INSTRUCTIONS TO FOLLOW => Report, word for word, every line of the material that contains "Shop".

EXCERPTED DATA =>
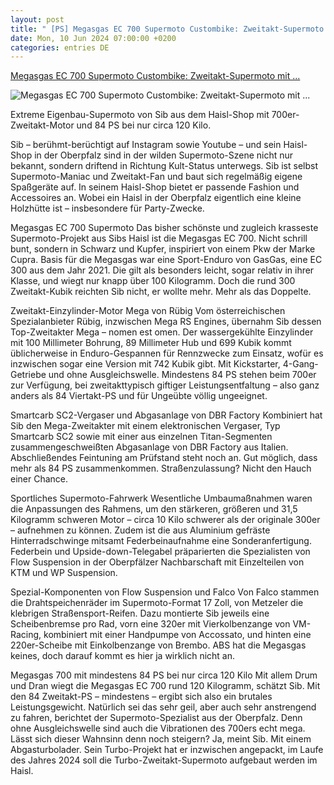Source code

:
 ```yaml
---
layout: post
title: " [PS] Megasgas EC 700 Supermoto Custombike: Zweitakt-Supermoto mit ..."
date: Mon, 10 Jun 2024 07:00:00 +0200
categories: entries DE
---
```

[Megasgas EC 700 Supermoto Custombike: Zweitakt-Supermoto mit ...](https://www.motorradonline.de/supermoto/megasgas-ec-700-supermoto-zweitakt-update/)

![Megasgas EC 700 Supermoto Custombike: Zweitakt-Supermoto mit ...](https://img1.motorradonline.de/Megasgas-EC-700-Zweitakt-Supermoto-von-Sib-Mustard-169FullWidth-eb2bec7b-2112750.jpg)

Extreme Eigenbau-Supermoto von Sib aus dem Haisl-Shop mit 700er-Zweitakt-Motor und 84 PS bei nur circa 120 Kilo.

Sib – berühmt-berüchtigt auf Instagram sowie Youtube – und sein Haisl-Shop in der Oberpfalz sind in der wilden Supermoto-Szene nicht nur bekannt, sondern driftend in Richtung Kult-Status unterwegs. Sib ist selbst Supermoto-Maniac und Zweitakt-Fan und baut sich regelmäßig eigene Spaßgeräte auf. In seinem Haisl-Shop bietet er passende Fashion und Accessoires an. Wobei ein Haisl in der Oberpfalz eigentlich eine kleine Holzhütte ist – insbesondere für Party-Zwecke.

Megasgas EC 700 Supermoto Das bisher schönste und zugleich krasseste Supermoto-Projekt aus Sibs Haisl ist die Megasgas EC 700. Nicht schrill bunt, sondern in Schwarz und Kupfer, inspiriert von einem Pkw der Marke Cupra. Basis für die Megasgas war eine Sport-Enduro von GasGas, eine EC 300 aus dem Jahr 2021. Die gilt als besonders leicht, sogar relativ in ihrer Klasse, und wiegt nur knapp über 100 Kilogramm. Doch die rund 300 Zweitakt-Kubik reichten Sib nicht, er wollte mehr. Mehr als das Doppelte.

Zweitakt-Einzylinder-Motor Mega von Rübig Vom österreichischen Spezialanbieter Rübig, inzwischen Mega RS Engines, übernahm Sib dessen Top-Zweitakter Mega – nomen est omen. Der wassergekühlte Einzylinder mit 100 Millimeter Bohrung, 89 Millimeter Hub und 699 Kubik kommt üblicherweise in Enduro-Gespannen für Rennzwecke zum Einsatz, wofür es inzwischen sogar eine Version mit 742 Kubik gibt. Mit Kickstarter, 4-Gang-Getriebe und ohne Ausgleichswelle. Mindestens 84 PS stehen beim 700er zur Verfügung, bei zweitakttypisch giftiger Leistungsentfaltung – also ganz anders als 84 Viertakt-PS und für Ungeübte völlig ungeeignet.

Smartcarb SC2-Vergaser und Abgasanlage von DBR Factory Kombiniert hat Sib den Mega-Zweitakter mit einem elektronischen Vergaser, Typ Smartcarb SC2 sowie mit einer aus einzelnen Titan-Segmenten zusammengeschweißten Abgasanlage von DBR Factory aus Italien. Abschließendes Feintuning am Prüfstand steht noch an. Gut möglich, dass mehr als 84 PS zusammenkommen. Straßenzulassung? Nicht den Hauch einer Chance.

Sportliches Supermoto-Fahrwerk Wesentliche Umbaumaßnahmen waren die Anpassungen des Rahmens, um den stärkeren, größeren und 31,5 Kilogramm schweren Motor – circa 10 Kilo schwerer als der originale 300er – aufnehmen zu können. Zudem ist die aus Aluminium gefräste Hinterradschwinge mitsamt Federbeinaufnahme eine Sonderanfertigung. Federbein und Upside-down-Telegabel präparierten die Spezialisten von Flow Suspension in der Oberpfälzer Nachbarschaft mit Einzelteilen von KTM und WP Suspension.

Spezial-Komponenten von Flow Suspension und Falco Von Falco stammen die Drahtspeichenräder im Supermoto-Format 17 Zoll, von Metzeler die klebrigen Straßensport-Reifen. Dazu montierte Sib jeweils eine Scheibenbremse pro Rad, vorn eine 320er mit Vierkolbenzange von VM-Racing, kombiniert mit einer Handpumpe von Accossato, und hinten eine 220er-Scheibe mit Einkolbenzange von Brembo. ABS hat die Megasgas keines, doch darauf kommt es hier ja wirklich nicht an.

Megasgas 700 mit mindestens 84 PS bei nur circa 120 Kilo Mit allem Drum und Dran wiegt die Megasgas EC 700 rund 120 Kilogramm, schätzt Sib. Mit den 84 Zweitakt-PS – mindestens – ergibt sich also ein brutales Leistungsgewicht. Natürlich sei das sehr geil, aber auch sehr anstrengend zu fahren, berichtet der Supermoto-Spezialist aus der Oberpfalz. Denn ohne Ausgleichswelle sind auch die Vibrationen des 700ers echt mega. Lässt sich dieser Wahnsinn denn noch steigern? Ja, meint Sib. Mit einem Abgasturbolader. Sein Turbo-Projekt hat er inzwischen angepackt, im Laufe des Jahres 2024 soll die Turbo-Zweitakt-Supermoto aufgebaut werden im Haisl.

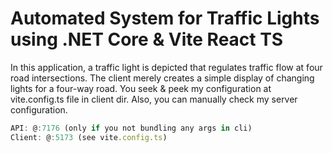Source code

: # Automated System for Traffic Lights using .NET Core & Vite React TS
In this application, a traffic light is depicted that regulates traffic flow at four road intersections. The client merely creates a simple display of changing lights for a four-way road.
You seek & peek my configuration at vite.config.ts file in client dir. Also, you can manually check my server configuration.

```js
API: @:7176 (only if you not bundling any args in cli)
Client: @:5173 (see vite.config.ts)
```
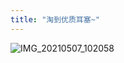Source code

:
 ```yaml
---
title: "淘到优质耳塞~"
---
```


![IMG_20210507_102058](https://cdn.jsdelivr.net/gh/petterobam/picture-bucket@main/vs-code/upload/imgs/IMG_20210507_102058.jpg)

EXERCISE ANSWER =>
Extreme Eigenbau-Supermoto von Sib aus dem Haisl-Shop mit 700er-Zweitakt-Motor und 84 PS bei nur circa 120 Kilo.
Sib – berühmt-berüchtigt auf Instagram sowie Youtube – und sein Haisl-Shop in der Oberpfalz sind in der wilden Supermoto-Szene nicht nur bekannt, sondern driftend in Richtung Kult-Status unterwegs. Sib ist selbst Supermoto-Maniac und Zweitakt-Fan und baut sich regelmäßig eigene Spaßgeräte auf. In seinem Haisl-Shop bietet er passende Fashion und Accessoires an. Wobei ein Haisl in der Oberpfalz eigentlich eine kleine Holzhütte ist – insbesondere für Party-Zwecke.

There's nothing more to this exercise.